I logged into the machine over SSH and ran a top, which revealed that the landscape-sysinfo process was the perpetrator consuming all of the system resources. A pstree revealed where it was situated:

init─┬─atd
     ├─cron
     ├─dhclient3
     ├─dovecot─┬─2*[dovecot-auth]
     │         ├─3*[imap-login]
     │         └─3*[pop3-login]
     ├─6*[getty]
     ├─master─┬─pickup
     │        └─qmgr
     ├─mountall
     ├─mysqld───11*[{mysqld}]
     ├─rsyslogd───3*[{rsyslogd}]
     ├─sshd─┬─sshd───sshd───bash
     │      ├─sshd───sshd───bash───top
     │      ├─sshd───sshd───bash───pstree
     │      └─sshd───sh───run-parts───50-landscape-sy───landscape-sys+
     ├─udevd───2*[udevd]
     ├─upstart-socket-
     ├─upstart-udev-br
     └─vsftpd

The offending process is listed here as the last child of sshd. If I manually kill landscape-sysinfo, the machine returns to normal - until the process spontaneously respawns, usually a few moments later. (I can "vouch for" the other sshd processes in the above tree. They were legitimate.)

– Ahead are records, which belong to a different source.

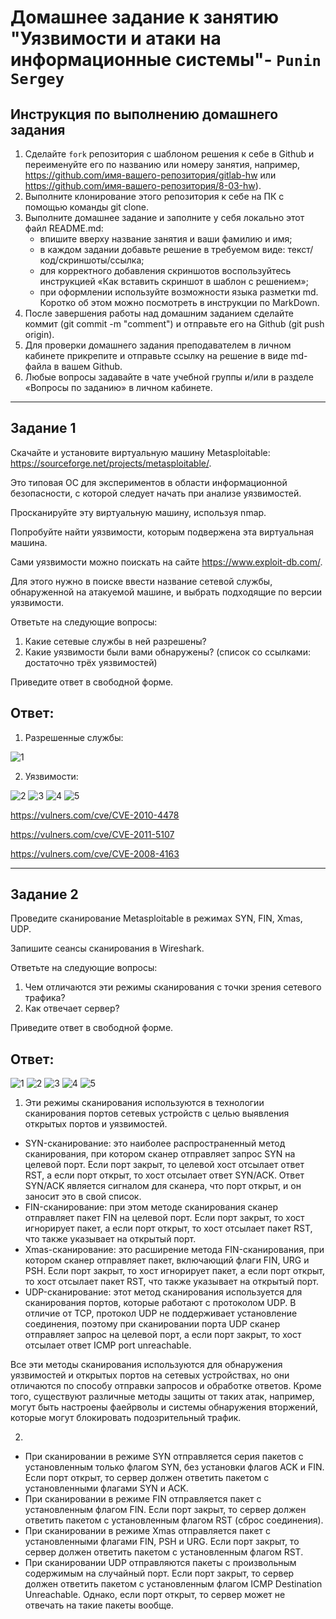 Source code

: # Домашнее задание к занятию "Уязвимости и атаки на информационные системы"- `Punin Sergey`

## Инструкция по выполнению домашнего задания
1. Сделайте `fork` репозитория c шаблоном решения к себе в Github и переименуйте его по названию или номеру занятия, например, https://github.com/имя-вашего-репозитория/gitlab-hw или https://github.com/имя-вашего-репозитория/8-03-hw).
2. Выполните клонирование этого репозитория к себе на ПК с помощью команды git clone.
3. Выполните домашнее задание и заполните у себя локально этот файл README.md:
   - впишите вверху название занятия и ваши фамилию и имя;
   - в каждом задании добавьте решение в требуемом виде: текст/код/скриншоты/ссылка;
   - для корректного добавления скриншотов воспользуйтесь инструкцией «Как вставить скриншот в шаблон с решением»;
   - при оформлении используйте возможности языка разметки md. Коротко об этом можно посмотреть в инструкции по MarkDown.
4. После завершения работы над домашним заданием сделайте коммит (git commit -m "comment") и отправьте его на Github (git push origin).
5. Для проверки домашнего задания преподавателем в личном кабинете прикрепите и отправьте ссылку на решение в виде md-файла в вашем Github.
6. Любые вопросы задавайте в чате учебной группы и/или в разделе «Вопросы по заданию» в личном кабинете.

---

## Задание 1
Скачайте и установите виртуальную машину Metasploitable: https://sourceforge.net/projects/metasploitable/.

Это типовая ОС для экспериментов в области информационной безопасности, с которой следует начать при анализе уязвимостей.

Просканируйте эту виртуальную машину, используя nmap.

Попробуйте найти уязвимости, которым подвержена эта виртуальная машина.

Сами уязвимости можно поискать на сайте https://www.exploit-db.com/.

Для этого нужно в поиске ввести название сетевой службы, обнаруженной на атакуемой машине, и выбрать подходящие по версии уязвимости.

Ответьте на следующие вопросы:

1. Какие сетевые службы в ней разрешены?
2. Какие уязвимости были вами обнаружены? (список со ссылками: достаточно трёх уязвимостей)
   
Приведите ответ в свободной форме.

## Ответ:
1. Разрешенные службы:

![1](https://github.com/Sawyer086/13_01/blob/main/DZ/1/1.jpg)

2. Уязвимости:

![2](https://github.com/Sawyer086/13_01/blob/main/DZ/1/2.jpg)
![3](https://github.com/Sawyer086/13_01/blob/main/DZ/1/3.jpg)
![4](https://github.com/Sawyer086/13_01/blob/main/DZ/1/4.jpg)
![5](https://github.com/Sawyer086/13_01/blob/main/DZ/1/5.jpg)

https://vulners.com/cve/CVE-2010-4478

https://vulners.com/cve/CVE-2011-5107

https://vulners.com/cve/CVE-2008-4163

---

## Задание 2
Проведите сканирование Metasploitable в режимах SYN, FIN, Xmas, UDP.

Запишите сеансы сканирования в Wireshark.

Ответьте на следующие вопросы:

1. Чем отличаются эти режимы сканирования с точки зрения сетевого трафика?
2. Как отвечает сервер?
   
Приведите ответ в свободной форме.

## Ответ:
![1](https://github.com/Sawyer086/13_01/blob/main/DZ/2/2.1.jpg)
![2](https://github.com/Sawyer086/13_01/blob/main/DZ/2/2.2.jpg)
![3](https://github.com/Sawyer086/13_01/blob/main/DZ/2/2.3.jpg)
![4](https://github.com/Sawyer086/13_01/blob/main/DZ/2/2.4.jpg)
![5](https://github.com/Sawyer086/13_01/blob/main/DZ/2/2.5.jpg)


1. Эти режимы сканирования используются в технологии сканирования портов сетевых устройств с целью выявления открытых портов и уязвимостей.

- SYN-сканирование: это наиболее распространенный метод сканирования, при котором сканер отправляет запрос SYN на целевой порт. Если порт закрыт, то целевой хост отсылает ответ RST, а если порт открыт, то хост отсылает ответ SYN/ACK. Ответ SYN/ACK является сигналом для сканера, что порт открыт, и он заносит это в свой список.
- FIN-сканирование: при этом методе сканирования сканер отправляет пакет FIN на целевой порт. Если порт закрыт, то хост игнорирует пакет, а если порт открыт, то хост отсылает пакет RST, что также указывает на открытый порт.
- Xmas-сканирование: это расширение метода FIN-сканирования, при котором сканер отправляет пакет, включающий флаги FIN, URG и PSH. Если порт закрыт, то хост игнорирует пакет, а если порт открыт, то хост отсылает пакет RST, что также указывает на открытый порт.
- UDP-сканирование: этот метод сканирования используется для сканирования портов, которые работают с протоколом UDP. В отличие от TCP, протокол UDP не поддерживает установление соединения, поэтому при сканировании порта UDP сканер отправляет запрос на целевой порт, а если порт закрыт, то хост отсылает ответ ICMP port unreachable.

Все эти методы сканирования используются для обнаружения уязвимостей и открытых портов на сетевых устройствах, но они отличаются по способу отправки запросов и обработке ответов. Кроме того, существуют различные методы защиты от таких атак, например, могут быть настроены фаейрволы и системы обнаружения вторжений, которые могут блокировать подозрительный трафик.

2.
- При сканировании в режиме SYN отправляется серия пакетов с установленным только флагом SYN, без установки флагов ACK и FIN. Если порт открыт, то сервер должен ответить пакетом с установленными флагами SYN и ACK.
- При сканировании в режиме FIN отправляется пакет с установленным флагом FIN. Если порт закрыт, то сервер должен ответить пакетом с установленным флагом RST (сброс соединения).
- При сканировании в режиме Xmas отправляется пакет с установленными флагами FIN, PSH и URG. Если порт закрыт, то сервер должен ответить пакетом с установленным флагом RST.
- При сканировании UDP отправляются пакеты с произвольным содержимым на случайный порт. Если порт закрыт, то сервер должен ответить пакетом с установленным флагом ICMP Destination Unreachable. Однако, если порт открыт, то сервер может не отвечать на такие пакеты вообще.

I have no idea why landscape-sysinfo is spawning itself randomly. I doubly have no idea why it's the child of sshd.

I'm obviously none too thrilled about having an SSH processes running on my machine that I can't account for. Initially I feared a breach/trojan/backdoor, so I ran chkrootkit and rkhunter, but they both came up clean.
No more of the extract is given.